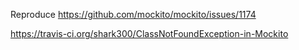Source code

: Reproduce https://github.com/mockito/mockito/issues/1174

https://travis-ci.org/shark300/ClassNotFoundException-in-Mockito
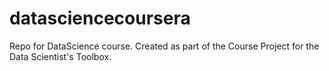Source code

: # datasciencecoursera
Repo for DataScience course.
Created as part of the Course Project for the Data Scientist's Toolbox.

════

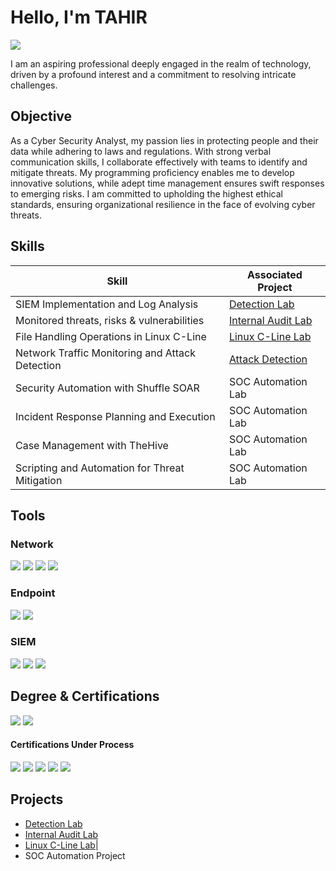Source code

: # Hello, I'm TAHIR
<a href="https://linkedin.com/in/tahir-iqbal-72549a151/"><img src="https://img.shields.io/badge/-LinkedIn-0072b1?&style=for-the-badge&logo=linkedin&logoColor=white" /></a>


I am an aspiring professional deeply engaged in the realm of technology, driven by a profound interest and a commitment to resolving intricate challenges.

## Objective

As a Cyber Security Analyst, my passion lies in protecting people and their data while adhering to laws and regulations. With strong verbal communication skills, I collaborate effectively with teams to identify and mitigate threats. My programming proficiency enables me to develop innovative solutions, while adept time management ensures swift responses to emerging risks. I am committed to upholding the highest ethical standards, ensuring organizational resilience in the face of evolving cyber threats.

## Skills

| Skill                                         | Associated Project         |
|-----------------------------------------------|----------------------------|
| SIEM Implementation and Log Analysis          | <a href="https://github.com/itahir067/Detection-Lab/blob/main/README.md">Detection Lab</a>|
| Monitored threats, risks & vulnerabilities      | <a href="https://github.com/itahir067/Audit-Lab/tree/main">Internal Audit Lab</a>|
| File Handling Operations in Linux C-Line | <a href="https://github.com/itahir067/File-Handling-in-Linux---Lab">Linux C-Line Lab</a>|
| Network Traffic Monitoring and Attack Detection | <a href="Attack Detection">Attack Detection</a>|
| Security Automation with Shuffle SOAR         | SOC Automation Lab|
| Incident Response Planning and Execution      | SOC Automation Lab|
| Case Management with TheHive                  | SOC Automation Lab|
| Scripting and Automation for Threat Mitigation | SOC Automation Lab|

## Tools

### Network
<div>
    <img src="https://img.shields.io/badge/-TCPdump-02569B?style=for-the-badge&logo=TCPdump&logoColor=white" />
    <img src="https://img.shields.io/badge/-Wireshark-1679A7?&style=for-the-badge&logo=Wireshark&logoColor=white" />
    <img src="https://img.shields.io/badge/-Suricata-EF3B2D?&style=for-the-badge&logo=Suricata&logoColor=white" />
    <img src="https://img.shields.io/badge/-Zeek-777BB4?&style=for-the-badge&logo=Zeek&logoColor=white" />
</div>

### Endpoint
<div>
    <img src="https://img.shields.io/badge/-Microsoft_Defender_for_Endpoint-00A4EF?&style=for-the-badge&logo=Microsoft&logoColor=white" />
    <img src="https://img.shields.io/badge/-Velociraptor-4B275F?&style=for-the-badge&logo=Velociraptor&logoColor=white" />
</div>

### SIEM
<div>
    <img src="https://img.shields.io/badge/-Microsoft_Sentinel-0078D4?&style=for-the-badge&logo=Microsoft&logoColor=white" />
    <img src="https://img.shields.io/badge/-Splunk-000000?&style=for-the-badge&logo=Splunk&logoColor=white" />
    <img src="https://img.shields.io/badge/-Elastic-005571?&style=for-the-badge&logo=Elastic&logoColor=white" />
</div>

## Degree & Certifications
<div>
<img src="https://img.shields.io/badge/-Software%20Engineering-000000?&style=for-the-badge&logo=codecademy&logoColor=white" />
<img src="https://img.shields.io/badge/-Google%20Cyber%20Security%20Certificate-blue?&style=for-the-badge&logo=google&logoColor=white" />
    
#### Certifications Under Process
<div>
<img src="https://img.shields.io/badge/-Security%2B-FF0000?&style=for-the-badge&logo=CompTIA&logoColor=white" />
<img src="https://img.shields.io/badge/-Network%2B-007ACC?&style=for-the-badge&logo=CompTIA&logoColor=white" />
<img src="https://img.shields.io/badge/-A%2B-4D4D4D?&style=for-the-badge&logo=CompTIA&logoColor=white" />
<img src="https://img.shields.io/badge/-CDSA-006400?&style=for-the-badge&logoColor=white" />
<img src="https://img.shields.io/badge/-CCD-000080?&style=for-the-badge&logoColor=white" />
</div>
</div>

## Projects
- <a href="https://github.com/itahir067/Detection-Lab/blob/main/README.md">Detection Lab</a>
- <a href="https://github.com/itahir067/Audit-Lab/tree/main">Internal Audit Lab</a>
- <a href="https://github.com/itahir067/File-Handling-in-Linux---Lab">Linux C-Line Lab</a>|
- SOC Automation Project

════

◆ WORK TASK: Note which lines carry the word "Detection" in the material, then copy each of them.

◆ FINISHED EXERCISE:
| SIEM Implementation and Log Analysis          | <a href="https://github.com/itahir067/Detection-Lab/blob/main/README.md">Detection Lab</a>|
| Network Traffic Monitoring and Attack Detection | <a href="Attack Detection">Attack Detection</a>|
- <a href="https://github.com/itahir067/Detection-Lab/blob/main/README.md">Detection Lab</a>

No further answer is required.